Sys how could you even think these aircraft could possibly be real at first?


----------



## Civettone (Oct 20, 2007)

Graeme said:


> Although 'modern' (1996), Russia's Aeroprogress T-752 Shtyk would fit easily into Very Weird Aircraft.
> 
> It was intended to be an all-weather, day/night, wing-in-ground-effect strike aircraft, for use in local conflicts, and anti-helicopter/light aircraft.
> 
> Remained a project.


Wow Graeme, that's really interesting. 
What were those 'things' on the lower side meant for? They almost look like floaters.

Kris


----------



## Graeme (Oct 20, 2007)

Civettone said:


> What were those 'things' on the lower side meant for?
> 
> Kris



Absolutely no idea Kris! But the undercarriage reminds me of the Kalinin K-7, which incidentally would fit fine in the imaginary planes above, if it wasn't for the fact that it was actually built! 





I think the designers at Aeroprogress in the mid nineties were on drugs.


----------



## Civettone (Oct 20, 2007)

If it wasn't too expensive it could very well make a good COIN-aircraft 

And it's a beauty!
Kris


----------



## antoni (Oct 20, 2007)

Of course none of them ever existed. They are from National Lampoon about 30 years ago.


----------



## syscom3 (Oct 20, 2007)

antoni said:


> Of course none of them ever existed. They are from National Lampoon about 30 years ago.



Actually, They're from a Playboy issue from 1968 or so.


----------



## DBII (Oct 20, 2007)

I have seen a photo where the Army put the nose section of a B17 onto a 
B24 in attempts to give to crew more room. The plane was flown but not very stable.

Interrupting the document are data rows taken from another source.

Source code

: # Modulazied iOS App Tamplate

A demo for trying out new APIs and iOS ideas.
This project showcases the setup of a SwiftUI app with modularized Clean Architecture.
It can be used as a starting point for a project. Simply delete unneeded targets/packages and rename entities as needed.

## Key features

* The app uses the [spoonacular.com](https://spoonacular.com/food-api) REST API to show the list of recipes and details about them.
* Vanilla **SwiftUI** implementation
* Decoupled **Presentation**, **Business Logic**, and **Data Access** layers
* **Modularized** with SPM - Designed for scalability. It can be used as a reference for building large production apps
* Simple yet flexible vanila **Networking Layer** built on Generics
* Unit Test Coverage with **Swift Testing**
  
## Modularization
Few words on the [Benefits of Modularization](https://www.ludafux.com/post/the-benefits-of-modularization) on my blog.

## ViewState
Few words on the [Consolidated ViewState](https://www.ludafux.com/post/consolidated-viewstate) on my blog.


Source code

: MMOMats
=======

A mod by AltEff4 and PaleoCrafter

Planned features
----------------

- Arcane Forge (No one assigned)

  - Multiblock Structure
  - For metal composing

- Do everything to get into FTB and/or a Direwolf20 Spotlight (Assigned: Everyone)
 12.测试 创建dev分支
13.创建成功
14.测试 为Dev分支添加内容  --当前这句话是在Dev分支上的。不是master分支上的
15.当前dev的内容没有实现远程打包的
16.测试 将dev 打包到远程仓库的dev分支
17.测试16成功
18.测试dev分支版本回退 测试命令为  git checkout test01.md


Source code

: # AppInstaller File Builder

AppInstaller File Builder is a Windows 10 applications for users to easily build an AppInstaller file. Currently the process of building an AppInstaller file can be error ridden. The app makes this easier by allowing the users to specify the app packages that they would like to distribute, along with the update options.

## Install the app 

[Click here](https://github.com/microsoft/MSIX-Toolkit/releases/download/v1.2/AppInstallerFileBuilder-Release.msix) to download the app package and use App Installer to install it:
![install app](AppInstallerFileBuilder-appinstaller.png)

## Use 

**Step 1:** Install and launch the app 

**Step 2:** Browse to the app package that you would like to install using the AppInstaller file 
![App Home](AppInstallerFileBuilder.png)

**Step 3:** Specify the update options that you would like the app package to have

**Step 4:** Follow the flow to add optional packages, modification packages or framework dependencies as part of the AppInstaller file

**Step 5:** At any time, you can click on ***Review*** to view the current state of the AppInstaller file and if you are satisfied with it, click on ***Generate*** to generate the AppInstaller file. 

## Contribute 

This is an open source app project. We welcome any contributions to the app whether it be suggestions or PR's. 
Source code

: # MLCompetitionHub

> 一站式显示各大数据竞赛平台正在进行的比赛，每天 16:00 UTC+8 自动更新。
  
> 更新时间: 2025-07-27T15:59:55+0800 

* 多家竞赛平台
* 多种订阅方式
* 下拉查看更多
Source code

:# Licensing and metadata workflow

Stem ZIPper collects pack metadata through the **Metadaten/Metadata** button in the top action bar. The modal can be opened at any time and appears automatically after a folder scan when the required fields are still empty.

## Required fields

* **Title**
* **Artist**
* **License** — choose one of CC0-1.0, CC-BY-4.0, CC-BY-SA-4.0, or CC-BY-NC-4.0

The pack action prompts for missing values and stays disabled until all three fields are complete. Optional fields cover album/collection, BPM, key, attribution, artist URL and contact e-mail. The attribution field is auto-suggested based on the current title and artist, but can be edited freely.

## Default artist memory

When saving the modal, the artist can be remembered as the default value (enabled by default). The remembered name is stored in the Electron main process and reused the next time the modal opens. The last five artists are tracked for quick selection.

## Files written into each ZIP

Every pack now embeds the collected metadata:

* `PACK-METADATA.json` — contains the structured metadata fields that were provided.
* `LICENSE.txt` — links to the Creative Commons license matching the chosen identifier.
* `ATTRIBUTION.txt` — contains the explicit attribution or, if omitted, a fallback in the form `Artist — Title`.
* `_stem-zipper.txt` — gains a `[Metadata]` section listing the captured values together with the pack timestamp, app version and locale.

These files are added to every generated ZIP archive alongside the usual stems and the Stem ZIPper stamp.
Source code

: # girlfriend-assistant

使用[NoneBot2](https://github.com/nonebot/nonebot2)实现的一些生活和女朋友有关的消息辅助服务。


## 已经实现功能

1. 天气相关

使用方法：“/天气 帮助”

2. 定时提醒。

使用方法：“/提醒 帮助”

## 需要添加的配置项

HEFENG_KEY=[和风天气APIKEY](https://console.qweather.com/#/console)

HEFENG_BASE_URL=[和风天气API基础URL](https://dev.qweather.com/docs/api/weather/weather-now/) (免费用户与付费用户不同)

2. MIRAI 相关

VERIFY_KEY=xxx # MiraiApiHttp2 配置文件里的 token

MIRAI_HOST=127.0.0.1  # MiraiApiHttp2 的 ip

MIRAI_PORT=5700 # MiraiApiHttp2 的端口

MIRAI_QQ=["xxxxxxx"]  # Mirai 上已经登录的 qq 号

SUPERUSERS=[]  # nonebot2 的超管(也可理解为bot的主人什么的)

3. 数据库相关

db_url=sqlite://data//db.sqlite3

It is strange looking.

DBII


----------



## Njaco (Oct 20, 2007)

The one that clinched it was KLEINEFEUERWERKSWAFFE. Baby Fire Factory Weapon?


----------



## pbfoot (Oct 20, 2007)

syscom3 said:


> Actually, They're from a Playboy issue from 1968 or so.


I think it was National Lampoon


----------



## Aggie08 (Oct 20, 2007)

"KAKAKA "SHIRLEY" AMPHIBIOUS PEDAL-BOMBER
The originality of Japanese aircraft design was never in question after the Shirley wobbled onto the scene, albeit briefly, in the closing months of the Pacific war. This light (75 lbs.), cheap ($1.49), last-ditch gesture of a desperate Japanese High Command was in fact little more than a bicycle of the air, its propeller turned by pedal power from the pilot. Towed behind a torpedo boat, the Shirley would sooner or later rise and fumble skyward, staying aloft exactly as long as its pilot's stamina held out and his sprocket chain stayed intact. Hopefully, a U.S. ship would soon be sighted; then, braving massive ack-ack fire as well as large birds, the fanatic suicide candidate at the controls, or handle bars, aimed toward his quarry and pumped furiously until directly overhead. Then, at the flick of a lever, the under slung wicker basket fell away and hit the deck below-and one rabid dog was disgorged to run amuck and wreak its mad havoc. The ravening animal, it was assumed, would take a few Yanks with it by the time the end came. Ingenious-but not ingenious enough; the dogs proved susceptible to seasickness en route to the target and every known Shirley mission ended in anticlimax with a dazed mutt vomiting among the gobs while a paper airplane slowly sank off the starboard bow. "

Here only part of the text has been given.